▶ Input data:
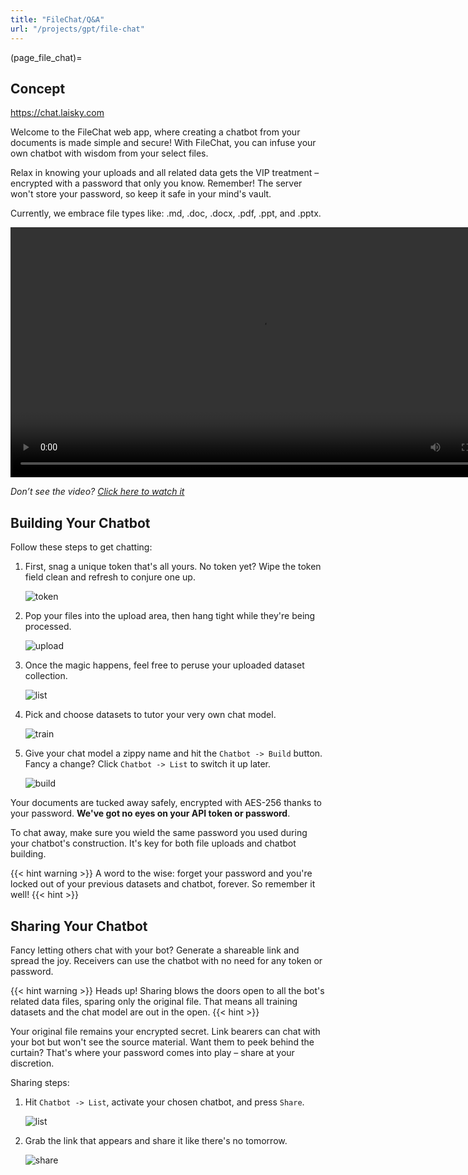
 ```yaml
---
title: "FileChat/Q&A"
url: "/projects/gpt/file-chat"
---
```


(page_file_chat)=

## Concept

<https://chat.laisky.com>

Welcome to the FileChat web app, where creating a chatbot from your documents is made simple and secure! With FileChat, you can infuse your own chatbot with wisdom from your select files.

Relax in knowing your uploads and all related data gets the VIP treatment – encrypted with a password that only you know. Remember! The server won't store your password, so keep it safe in your mind's vault.

Currently, we embrace file types like: .md, .doc, .docx, .pdf, .ppt, and .pptx.

<video src="https://s3.laisky.com/uploads/2023/07/private-knowledge-base.mp4" controls width="800">
  <p>Looks like your browser is not a fan of videos. Fret not! You can click <a href="https://s3.laisky.com/uploads/2023/07/private-knowledge-base.mp4">here</a> to watch it directly.</p>
</video>

_Don’t see the video? [Click here to watch it](https://s3.laisky.com/uploads/2023/07/private-knowledge-base.mp4)_

## Building Your Chatbot

Follow these steps to get chatting:

1. First, snag a unique token that's all yours. No token yet? Wipe the token field clean and refresh to conjure one up.

   ![token](https://s3.laisky.com/uploads/2023/07/wiki-filechat-token.png)

2. Pop your files into the upload area, then hang tight while they're being processed.

   ![upload](https://s3.laisky.com/uploads/2023/07/wiki-filechat-upload.png)

3. Once the magic happens, feel free to peruse your uploaded dataset collection.

   ![list](https://s3.laisky.com/uploads/2023/07/wiki-filechat-list-datasets.png)

4. Pick and choose datasets to tutor your very own chat model.

   ![train](https://s3.laisky.com/uploads/2023/07/wiki-filechat-build-bot.png)

5. Give your chat model a zippy name and hit the `Chatbot -> Build` button. Fancy a change? Click `Chatbot -> List` to switch it up later.

   ![build](https://s3.laisky.com/uploads/2023/07/wiki-filechat-build-bot-2.png)

Your documents are tucked away safely, encrypted with AES-256 thanks to your password. **We've got no eyes on your API token or password**.

To chat away, make sure you wield the same password you used during your chatbot's construction. It's key for both file uploads and chatbot building.

{{< hint warning >}}
A word to the wise: forget your password and you're locked out of your previous datasets and chatbot, forever. So remember it well!
{{< hint >}}

## Sharing Your Chatbot

Fancy letting others chat with your bot? Generate a shareable link and spread the joy. Receivers can use the chatbot with no need for any token or password.

{{< hint warning >}}
Heads up! Sharing blows the doors open to all the bot's related data files, sparing only the original file. That means all training datasets and the chat model are out in the open.
{{< hint >}}

Your original file remains your encrypted secret. Link bearers can chat with your bot but won't see the source material. Want them to peek behind the curtain? That's where your password comes into play – share at your discretion.

Sharing steps:

1. Hit `Chatbot -> List`, activate your chosen chatbot, and press `Share`.

   ![list](https://s3.laisky.com/uploads/2023/07/wiki-filechat-share-bot.png)

2. Grab the link that appears and share it like there's no tomorrow.

   ![share](https://s3.laisky.com/uploads/2023/07/wiki-filechat-share-bot-2.png)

▶ What is needed:
Your answer must be the records above, word for word, with every picture left out.

▶ Solution to this exercise:
 ```yaml
---
title: "FileChat/Q&A"
url: "/projects/gpt/file-chat"
---
```


(page_file_chat)=

## Concept

<https://chat.laisky.com>

Welcome to the FileChat web app, where creating a chatbot from your documents is made simple and secure! With FileChat, you can infuse your own chatbot with wisdom from your select files.

Relax in knowing your uploads and all related data gets the VIP treatment – encrypted with a password that only you know. Remember! The server won't store your password, so keep it safe in your mind's vault.

Currently, we embrace file types like: .md, .doc, .docx, .pdf, .ppt, and .pptx.

<video src="https://s3.laisky.com/uploads/2023/07/private-knowledge-base.mp4" controls width="800">
  <p>Looks like your browser is not a fan of videos. Fret not! You can click <a href="https://s3.laisky.com/uploads/2023/07/private-knowledge-base.mp4">here</a> to watch it directly.</p>
</video>

_Don’t see the video? [Click here to watch it](https://s3.laisky.com/uploads/2023/07/private-knowledge-base.mp4)_

## Building Your Chatbot

Follow these steps to get chatting:

1. First, snag a unique token that's all yours. No token yet? Wipe the token field clean and refresh to conjure one up.

   ![token](https://s3.laisky.com/uploads/2023/07/wiki-filechat-token.png)

2. Pop your files into the upload area, then hang tight while they're being processed.

   ![upload](https://s3.laisky.com/uploads/2023/07/wiki-filechat-upload.png)

3. Once the magic happens, feel free to peruse your uploaded dataset collection.

   ![list](https://s3.laisky.com/uploads/2023/07/wiki-filechat-list-datasets.png)

4. Pick and choose datasets to tutor your very own chat model.

   ![train](https://s3.laisky.com/uploads/2023/07/wiki-filechat-build-bot.png)

5. Give your chat model a zippy name and hit the `Chatbot -> Build` button. Fancy a change? Click `Chatbot -> List` to switch it up later.

   ![build](https://s3.laisky.com/uploads/2023/07/wiki-filechat-build-bot-2.png)

Your documents are tucked away safely, encrypted with AES-256 thanks to your password. **We've got no eyes on your API token or password**.

To chat away, make sure you wield the same password you used during your chatbot's construction. It's key for both file uploads and chatbot building.

{{< hint warning >}}
A word to the wise: forget your password and you're locked out of your previous datasets and chatbot, forever. So remember it well!
{{< hint >}}

## Sharing Your Chatbot

Fancy letting others chat with your bot? Generate a shareable link and spread the joy. Receivers can use the chatbot with no need for any token or password.

{{< hint warning >}}
Heads up! Sharing blows the doors open to all the bot's related data files, sparing only the original file. That means all training datasets and the chat model are out in the open.
{{< hint >}}

Your original file remains your encrypted secret. Link bearers can chat with your bot but won't see the source material. Want them to peek behind the curtain? That's where your password comes into play – share at your discretion.

Sharing steps:

1. Hit `Chatbot -> List`, activate your chosen chatbot, and press `Share`.

   ![list](https://s3.laisky.com/uploads/2023/07/wiki-filechat-share-bot.png)

2. Grab the link that appears and share it like there's no tomorrow.

   ![share](https://s3.laisky.com/uploads/2023/07/wiki-filechat-share-bot-2.png)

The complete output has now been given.